Une impuissance à comprendre et à apprendre…

 

Du coup ces rapports prestigieux, malgré leur haute qualité formelle, expriment finalement une double impuissance collective de l’administration actuelle : à comprendre ces fiascos et le rôle du numérique d’abord, à apprendre ensuite, tant la répétition de scenarios identiques devrait alerter.

 

… liée à une vision toxique du rôle et fonctionnement de l’administration

 

Comment s’extraire de cette fatalité ? Avançons une explication générale : ces projets informatiques procèdent d’une vision profondément mécaniste et segmentée des tâches administratives, perçues comme un « lego » de directions et services dont certains pourraient être intégralement automatisées sans autre changement en amont ou en aval. Or l’administration comme l’entreprise est un organisme vivant qui secrète naturellement de la complexité qu’il faut en permanence canaliser. Des arbitres de la complexité demeurent nécessaires même si leur fonction peut évoluer.

Pour prendre l’exemple de la ligne 14 de métro, l’absence de conducteur dans les rames ne signifie pas l’absence d’un pilote de la ligne apte à faire face à tout imprévu. Justement, ce dernier dispose d’outils de repérage et de gestion du trafic qui intègrent l’expérience des conducteurs.

 

Dans le cas de SIRHEN, l’externalisation de la reprise des 900 bases de données des services a entièrement dessaisi les gestionnaires locaux antérieurs sans que la capitalisation et reprise de leur expérience de pilotage apparaisse nécessaire car l’opération ne visait qu’à leur remplacement. Imagine-t-on une ligne 14 dont le seul objectif aurait été d’économiser les salaires des conducteurs de rame?
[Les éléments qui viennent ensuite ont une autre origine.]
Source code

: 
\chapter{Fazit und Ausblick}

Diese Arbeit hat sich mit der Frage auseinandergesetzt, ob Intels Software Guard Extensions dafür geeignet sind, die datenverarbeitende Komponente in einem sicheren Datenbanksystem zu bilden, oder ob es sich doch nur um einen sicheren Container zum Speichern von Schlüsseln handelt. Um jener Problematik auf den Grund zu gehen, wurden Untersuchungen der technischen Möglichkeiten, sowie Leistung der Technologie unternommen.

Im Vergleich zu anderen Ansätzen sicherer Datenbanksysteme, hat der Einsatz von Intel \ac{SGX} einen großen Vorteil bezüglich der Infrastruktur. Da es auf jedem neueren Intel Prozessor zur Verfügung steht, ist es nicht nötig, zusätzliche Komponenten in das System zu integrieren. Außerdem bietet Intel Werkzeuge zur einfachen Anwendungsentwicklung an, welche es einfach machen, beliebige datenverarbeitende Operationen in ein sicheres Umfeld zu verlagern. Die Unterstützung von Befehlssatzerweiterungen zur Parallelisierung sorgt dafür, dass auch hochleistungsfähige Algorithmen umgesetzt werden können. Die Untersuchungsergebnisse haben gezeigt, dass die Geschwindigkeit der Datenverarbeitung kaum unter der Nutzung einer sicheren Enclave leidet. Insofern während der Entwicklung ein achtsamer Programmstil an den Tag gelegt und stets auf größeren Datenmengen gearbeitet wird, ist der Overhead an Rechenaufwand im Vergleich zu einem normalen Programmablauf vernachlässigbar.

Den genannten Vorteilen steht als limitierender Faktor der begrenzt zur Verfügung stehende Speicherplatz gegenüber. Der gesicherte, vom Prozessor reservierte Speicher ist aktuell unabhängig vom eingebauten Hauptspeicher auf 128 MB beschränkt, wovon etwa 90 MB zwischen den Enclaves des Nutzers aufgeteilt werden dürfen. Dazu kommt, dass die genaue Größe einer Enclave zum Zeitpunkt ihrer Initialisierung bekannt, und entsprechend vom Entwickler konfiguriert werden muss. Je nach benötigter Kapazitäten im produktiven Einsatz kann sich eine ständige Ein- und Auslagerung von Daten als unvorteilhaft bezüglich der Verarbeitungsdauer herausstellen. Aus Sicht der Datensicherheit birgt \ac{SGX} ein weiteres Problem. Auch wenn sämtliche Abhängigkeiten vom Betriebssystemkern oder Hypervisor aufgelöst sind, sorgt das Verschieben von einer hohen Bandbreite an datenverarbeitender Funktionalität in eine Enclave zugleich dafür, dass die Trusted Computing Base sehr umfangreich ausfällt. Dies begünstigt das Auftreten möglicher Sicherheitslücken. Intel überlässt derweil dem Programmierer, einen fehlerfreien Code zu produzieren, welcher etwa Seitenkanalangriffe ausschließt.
C’est en revenant à la globalité de ses missions que l’administration pourra tirer parti des possibilités du numérique et repenser en profondeur ses modes opératoires. La participation des agents pour renseigner sur les insuffisances de départ et se définir un nouveau rôle plus efficace est, autant que la qualité du prestataire informatique, la clef d’une transformation réussie.